BEGIN DATA FOR THIS TASK
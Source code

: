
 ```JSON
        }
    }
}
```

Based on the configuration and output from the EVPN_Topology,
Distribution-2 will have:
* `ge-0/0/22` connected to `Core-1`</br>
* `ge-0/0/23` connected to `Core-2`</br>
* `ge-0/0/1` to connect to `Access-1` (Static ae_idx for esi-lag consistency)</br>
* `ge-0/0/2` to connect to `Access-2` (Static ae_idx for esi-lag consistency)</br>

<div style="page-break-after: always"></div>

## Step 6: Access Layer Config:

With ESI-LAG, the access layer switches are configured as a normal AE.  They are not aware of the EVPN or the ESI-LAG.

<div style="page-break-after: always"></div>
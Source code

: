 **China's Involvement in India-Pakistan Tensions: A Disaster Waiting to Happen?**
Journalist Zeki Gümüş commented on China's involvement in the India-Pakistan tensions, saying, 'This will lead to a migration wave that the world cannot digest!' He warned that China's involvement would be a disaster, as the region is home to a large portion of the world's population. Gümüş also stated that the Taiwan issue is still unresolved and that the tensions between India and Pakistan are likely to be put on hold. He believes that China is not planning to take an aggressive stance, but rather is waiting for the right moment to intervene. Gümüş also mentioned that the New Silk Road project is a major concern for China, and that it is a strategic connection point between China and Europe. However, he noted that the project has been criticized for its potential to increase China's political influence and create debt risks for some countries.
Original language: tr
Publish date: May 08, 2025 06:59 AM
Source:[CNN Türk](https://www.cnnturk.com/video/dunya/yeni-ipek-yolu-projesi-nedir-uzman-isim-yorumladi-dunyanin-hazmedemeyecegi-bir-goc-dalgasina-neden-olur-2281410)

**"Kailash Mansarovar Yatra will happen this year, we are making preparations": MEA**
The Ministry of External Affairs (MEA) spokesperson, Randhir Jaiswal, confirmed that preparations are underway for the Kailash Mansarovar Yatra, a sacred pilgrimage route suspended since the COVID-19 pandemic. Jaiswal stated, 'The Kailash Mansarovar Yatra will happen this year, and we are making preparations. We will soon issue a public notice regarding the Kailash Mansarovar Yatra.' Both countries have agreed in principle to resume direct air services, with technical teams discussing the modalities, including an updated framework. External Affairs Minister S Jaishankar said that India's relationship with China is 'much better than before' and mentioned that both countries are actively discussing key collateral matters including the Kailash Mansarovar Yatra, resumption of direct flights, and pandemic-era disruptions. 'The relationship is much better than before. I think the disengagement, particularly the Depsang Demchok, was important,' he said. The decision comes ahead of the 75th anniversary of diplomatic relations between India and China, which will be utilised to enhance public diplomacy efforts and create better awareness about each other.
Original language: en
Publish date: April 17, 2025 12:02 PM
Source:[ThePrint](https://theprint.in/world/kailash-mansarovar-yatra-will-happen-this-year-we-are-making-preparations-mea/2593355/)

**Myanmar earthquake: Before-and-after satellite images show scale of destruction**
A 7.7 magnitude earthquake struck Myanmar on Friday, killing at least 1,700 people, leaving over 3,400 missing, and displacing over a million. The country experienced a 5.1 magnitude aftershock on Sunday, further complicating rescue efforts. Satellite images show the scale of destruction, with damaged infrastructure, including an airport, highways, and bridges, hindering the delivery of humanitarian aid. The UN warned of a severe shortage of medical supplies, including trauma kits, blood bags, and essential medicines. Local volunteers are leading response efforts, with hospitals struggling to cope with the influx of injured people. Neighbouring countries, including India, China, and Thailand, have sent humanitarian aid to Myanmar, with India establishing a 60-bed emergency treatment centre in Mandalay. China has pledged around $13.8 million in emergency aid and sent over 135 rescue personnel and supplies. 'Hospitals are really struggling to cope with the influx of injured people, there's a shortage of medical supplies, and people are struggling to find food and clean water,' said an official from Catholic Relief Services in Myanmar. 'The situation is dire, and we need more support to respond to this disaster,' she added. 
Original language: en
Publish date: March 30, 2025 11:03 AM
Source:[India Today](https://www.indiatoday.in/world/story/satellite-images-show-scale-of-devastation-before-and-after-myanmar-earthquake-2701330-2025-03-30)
END DATA FOR THIS TASK
• _AIM OF THE EXERCISE_: The required output is the exact run of lines from the beginning of the records to the line with "this year, we", that line included.

• _ANSWER AREA_:
Source code

:
 ```JSON
        }
    }
}
```

Based on the configuration and output from the EVPN_Topology,
Distribution-2 will have:
* `ge-0/0/22` connected to `Core-1`</br>
* `ge-0/0/23` connected to `Core-2`</br>
* `ge-0/0/1` to connect to `Access-1` (Static ae_idx for esi-lag consistency)</br>
* `ge-0/0/2` to connect to `Access-2` (Static ae_idx for esi-lag consistency)</br>

<div style="page-break-after: always"></div>

## Step 6: Access Layer Config:

With ESI-LAG, the access layer switches are configured as a normal AE.  They are not aware of the EVPN or the ESI-LAG.

<div style="page-break-after: always"></div>
Source code

: **China's Involvement in India-Pakistan Tensions: A Disaster Waiting to Happen?**
Journalist Zeki Gümüş commented on China's involvement in the India-Pakistan tensions, saying, 'This will lead to a migration wave that the world cannot digest!' He warned that China's involvement would be a disaster, as the region is home to a large portion of the world's population. Gümüş also stated that the Taiwan issue is still unresolved and that the tensions between India and Pakistan are likely to be put on hold. He believes that China is not planning to take an aggressive stance, but rather is waiting for the right moment to intervene. Gümüş also mentioned that the New Silk Road project is a major concern for China, and that it is a strategic connection point between China and Europe. However, he noted that the project has been criticized for its potential to increase China's political influence and create debt risks for some countries.
Original language: tr
Publish date: May 08, 2025 06:59 AM
Source:[CNN Türk](https://www.cnnturk.com/video/dunya/yeni-ipek-yolu-projesi-nedir-uzman-isim-yorumladi-dunyanin-hazmedemeyecegi-bir-goc-dalgasina-neden-olur-2281410)

**"Kailash Mansarovar Yatra will happen this year, we are making preparations": MEA**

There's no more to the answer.